Enquanto os Beatles falavam apenas em segurar as mãos ("I Wanna Hold Your Hand"), os Stones queriam fazer amor ("I Just Want to Make Love to You") e "viajar" com cocaína e heroína ("Brown Sugar"). Essas diferenças, na verdade, faziam parte de um marketing pesado entre as duas bandas, que eram grandes amigas. Tanto que os Stones gravaram uma música de John Lennon, "I Wanna Be your Man", e Mick Jagger participou da gravação de "All You Need is Love", dos Beatles.

E o que pode chamar a atenção de uma garota para uma banda tão antiga? O primeiro show dos Stones no Brasil demorou 33 anos. Tive o prazer de reverenciar a banda naquele chuvoso 27 de janeiro de 1995, no estádio do Pacaembu, em São Paulo. Eu tinha apenas 15 aninhos. A chuva era tão forte que muitas pessoas desistiram de esperar, outras arrancavam a madeira que protegia o campo para se proteger. A apresentação de abertura, com Rita Lee, foi suspensa, e o pavor tomou conta dos fãs. O show seria cancelado? Mas, no meio do aguaceiro, uma voz anuncia: "Senhoras e senhores, pela primeira vez no Brasil, a maior banda de todos os tempos, os Rolling Stones". No mesmo instante, a chuva cessa. A cobra gigante, postada na frente do palco, cospe fogo e abre alas para Mick Jagger e banda abrirem seu espetáculo com "Not Fade Away". Foi o melhor show da minha vida, regado a blues e rock. O show de 1998, da turnê Bridges to Babylon, foi uma superprodução. Uma ponte ligava o palco maior, que representava os dias atuais, a um palco menor, que simbolizava os anos do início da banda. Nesse palco menor, o que se ouvia era puro rhythm and blues, apenas músicas de raiz, que inspiraram o início da banda. Foi realmente uma viagem no tempo. A próxima está chegando.

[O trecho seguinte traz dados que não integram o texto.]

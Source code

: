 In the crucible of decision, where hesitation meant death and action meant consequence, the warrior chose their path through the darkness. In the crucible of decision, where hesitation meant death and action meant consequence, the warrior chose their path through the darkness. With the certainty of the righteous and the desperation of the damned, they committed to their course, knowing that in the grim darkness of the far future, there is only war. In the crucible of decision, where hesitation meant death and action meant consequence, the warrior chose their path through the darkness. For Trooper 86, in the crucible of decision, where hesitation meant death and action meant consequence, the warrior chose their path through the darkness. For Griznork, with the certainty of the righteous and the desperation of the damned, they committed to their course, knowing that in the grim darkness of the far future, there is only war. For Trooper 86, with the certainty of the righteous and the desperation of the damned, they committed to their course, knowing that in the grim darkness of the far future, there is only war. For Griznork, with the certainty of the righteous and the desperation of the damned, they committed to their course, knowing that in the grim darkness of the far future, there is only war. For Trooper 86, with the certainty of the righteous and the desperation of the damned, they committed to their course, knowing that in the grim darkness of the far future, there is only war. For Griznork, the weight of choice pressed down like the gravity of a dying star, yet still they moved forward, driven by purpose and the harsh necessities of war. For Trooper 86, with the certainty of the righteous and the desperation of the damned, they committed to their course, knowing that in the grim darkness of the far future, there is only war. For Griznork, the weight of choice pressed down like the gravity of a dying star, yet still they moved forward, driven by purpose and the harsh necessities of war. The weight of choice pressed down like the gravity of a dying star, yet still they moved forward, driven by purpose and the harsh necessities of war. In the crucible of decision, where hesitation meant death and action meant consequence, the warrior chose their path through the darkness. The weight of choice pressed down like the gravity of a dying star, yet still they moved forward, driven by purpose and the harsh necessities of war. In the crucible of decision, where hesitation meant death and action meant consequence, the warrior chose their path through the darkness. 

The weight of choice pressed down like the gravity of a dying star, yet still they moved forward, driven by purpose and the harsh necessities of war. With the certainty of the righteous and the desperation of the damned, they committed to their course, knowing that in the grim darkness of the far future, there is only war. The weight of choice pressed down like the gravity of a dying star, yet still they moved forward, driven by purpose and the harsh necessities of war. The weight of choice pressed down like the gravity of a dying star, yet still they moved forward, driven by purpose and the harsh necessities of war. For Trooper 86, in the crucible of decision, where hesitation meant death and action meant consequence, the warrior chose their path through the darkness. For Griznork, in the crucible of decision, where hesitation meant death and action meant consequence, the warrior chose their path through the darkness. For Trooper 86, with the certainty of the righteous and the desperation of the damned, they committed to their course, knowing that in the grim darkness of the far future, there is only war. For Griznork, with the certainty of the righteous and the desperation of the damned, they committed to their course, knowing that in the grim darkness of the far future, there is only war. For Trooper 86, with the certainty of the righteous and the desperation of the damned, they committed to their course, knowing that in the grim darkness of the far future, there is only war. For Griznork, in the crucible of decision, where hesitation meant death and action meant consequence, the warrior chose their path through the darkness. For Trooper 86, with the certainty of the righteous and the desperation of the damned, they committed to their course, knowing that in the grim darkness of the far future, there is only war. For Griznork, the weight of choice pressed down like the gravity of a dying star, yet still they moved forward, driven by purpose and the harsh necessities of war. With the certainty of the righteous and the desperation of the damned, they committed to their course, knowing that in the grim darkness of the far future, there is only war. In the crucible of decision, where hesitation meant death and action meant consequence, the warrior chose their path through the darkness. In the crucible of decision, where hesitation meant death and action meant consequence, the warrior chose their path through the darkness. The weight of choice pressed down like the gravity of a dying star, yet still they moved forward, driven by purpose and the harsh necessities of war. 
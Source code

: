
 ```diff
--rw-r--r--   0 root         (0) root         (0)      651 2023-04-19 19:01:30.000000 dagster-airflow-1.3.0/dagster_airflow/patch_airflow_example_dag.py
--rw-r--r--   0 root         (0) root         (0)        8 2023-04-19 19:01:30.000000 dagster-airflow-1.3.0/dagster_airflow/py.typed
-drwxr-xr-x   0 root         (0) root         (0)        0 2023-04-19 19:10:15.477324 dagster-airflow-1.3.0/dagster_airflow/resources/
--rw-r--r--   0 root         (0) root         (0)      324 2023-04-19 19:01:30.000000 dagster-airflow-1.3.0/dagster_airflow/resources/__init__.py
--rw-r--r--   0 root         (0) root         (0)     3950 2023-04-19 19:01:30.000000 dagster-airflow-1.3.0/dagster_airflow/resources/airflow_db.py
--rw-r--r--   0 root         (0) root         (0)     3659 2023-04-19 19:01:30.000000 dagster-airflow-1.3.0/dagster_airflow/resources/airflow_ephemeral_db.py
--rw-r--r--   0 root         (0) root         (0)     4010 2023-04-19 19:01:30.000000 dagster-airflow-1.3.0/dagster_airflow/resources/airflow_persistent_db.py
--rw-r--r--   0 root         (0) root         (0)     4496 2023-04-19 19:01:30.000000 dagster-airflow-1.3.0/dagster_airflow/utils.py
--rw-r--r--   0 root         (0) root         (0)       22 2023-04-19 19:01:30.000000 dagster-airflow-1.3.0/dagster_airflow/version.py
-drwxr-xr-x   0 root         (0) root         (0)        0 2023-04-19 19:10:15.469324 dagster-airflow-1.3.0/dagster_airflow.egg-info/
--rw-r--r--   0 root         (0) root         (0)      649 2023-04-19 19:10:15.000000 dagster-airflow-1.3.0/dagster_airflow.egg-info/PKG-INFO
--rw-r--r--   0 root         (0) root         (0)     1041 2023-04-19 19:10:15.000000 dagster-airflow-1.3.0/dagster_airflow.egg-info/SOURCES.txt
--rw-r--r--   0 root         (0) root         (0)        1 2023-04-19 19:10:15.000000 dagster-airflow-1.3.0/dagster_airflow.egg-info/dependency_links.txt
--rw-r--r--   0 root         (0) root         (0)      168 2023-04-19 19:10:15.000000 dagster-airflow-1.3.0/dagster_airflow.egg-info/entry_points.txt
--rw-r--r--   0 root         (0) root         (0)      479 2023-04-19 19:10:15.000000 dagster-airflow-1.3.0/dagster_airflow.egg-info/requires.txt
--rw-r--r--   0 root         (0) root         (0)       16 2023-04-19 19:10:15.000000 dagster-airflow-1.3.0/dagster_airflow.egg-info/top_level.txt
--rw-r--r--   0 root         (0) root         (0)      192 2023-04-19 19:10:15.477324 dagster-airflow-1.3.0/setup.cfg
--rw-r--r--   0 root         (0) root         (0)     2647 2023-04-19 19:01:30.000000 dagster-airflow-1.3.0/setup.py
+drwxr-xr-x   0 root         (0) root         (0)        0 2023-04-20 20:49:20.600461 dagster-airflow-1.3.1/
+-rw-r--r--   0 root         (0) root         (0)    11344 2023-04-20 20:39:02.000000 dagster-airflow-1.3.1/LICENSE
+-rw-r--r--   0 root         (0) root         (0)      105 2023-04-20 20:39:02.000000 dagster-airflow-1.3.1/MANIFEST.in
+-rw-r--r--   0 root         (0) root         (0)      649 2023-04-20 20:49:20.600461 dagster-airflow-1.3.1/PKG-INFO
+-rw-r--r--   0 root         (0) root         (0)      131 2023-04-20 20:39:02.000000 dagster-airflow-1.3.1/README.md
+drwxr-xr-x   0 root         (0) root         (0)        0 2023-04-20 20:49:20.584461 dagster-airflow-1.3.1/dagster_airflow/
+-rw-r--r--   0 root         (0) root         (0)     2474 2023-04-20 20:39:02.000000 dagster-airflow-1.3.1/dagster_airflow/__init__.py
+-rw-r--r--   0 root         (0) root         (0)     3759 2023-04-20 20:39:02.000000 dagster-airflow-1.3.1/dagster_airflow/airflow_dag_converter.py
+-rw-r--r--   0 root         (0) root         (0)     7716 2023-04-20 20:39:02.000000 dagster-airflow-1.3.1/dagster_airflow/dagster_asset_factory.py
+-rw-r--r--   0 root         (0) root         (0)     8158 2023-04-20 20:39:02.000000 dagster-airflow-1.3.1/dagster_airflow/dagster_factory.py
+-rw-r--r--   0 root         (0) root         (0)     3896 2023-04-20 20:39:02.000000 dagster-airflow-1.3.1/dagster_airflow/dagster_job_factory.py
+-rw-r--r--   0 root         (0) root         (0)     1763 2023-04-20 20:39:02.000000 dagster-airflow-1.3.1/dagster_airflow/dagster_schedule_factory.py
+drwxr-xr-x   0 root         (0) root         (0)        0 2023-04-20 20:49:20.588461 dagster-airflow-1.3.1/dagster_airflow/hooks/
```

A contemporaneidade da banda pode ser a chave para o sucesso desse casamento. Em entrevista recente, Keith Richards disse que "é quase impossível prever quando a química de uma banda vai dar certo". Se previu isso com os Stones, não se sabe. Mas, brigas e estrelismos à parte, soube manter o grupo unido - e também estava tocando com as pessoas certas. O guitarrista tem uma relação especial com o Brasil. Acredita que a terra do samba é mais um sentimento que um país. Foi no Rio, durante férias em meados dos anos 60, num passeio de barco, que ele recebeu a notícia de que sua primeira mulher estava grávida.

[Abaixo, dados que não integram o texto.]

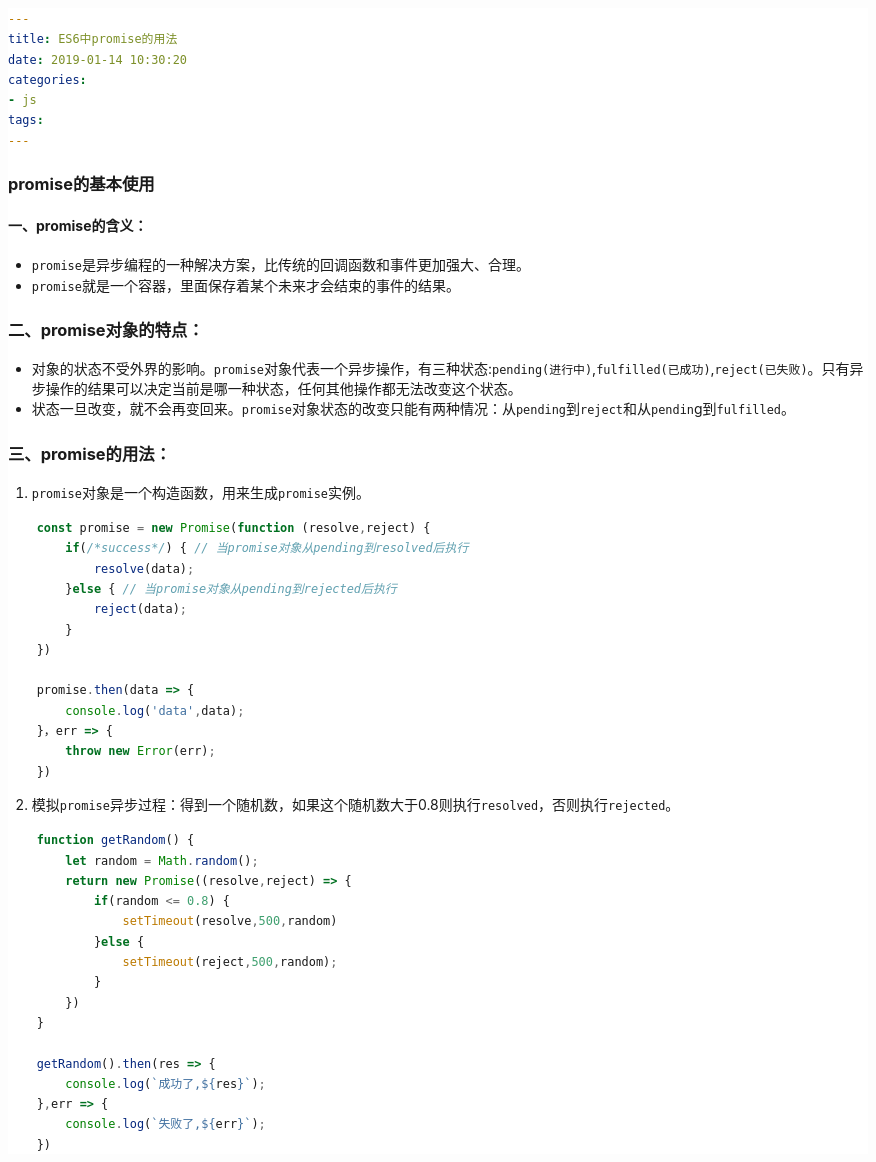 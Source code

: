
 ```yaml
---
title: ES6中promise的用法
date: 2019-01-14 10:30:20
categories: 
- js
tags:
---
```


### promise的基本使用



#### 一、promise的含义：

* `promise`是异步编程的一种解决方案，比传统的回调函数和事件更加强大、合理。
* `promise`就是一个容器，里面保存着某个未来才会结束的事件的结果。




### 二、promise对象的特点：
* 对象的状态不受外界的影响。`promise`对象代表一个异步操作，有三种状态:`pending(进行中)`,`fulfilled(已成功)`,`reject(已失败)`。只有异步操作的结果可以决定当前是哪一种状态，任何其他操作都无法改变这个状态。
* 状态一旦改变，就不会再变回来。`promise`对象状态的改变只能有两种情况：从`pending`到`reject`和从`pendin`g到`fulfilled`。




### 三、promise的用法：
1. `promise`对象是一个构造函数，用来生成`promise`实例。

```js
    const promise = new Promise(function (resolve,reject) {
        if(/*success*/) { // 当promise对象从pending到resolved后执行
            resolve(data);
        }else { // 当promise对象从pending到rejected后执行
            reject(data);
        }
    })

    promise.then(data => {
        console.log('data',data);
    }，err => {
        throw new Error(err);
    }) 
```


2. 模拟`promise`异步过程：得到一个随机数，如果这个随机数大于0.8则执行`resolved`，否则执行`rejected`。

```js
    function getRandom() {
        let random = Math.random();
        return new Promise((resolve,reject) => {
            if(random <= 0.8) {
                setTimeout(resolve,500,random)
            }else {
                setTimeout(reject,500,random);
            }
        })
    }

    getRandom().then(res => {
        console.log(`成功了,${res}`);
    },err => {
        console.log(`失败了,${err}`);
    })
```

Há pouco tempo, perguntaram a Mick se esta será a última turnê de banda, e ele observou: "A primeira vez que respondi isso foi em 1966. Foi filmado". A seguir, admitiu que será difícil para o grupo realizar outra turnê tão grande, e se diz entediado após o vigésimo show - e serão mais de 20 na atual caravana Bigger Bang. Passados 40 anos, eles se mantiveram na estrada porque sobreviveram a modismos mantendo a receita da boa música e acumulando ouvintes de várias gerações. É por essa razão que a praia de Copacabana irá abrigar pessoas de todas as faixas etárias, com um só objetivo comum: satisfação. É apenas rock and roll, mas eu gosto!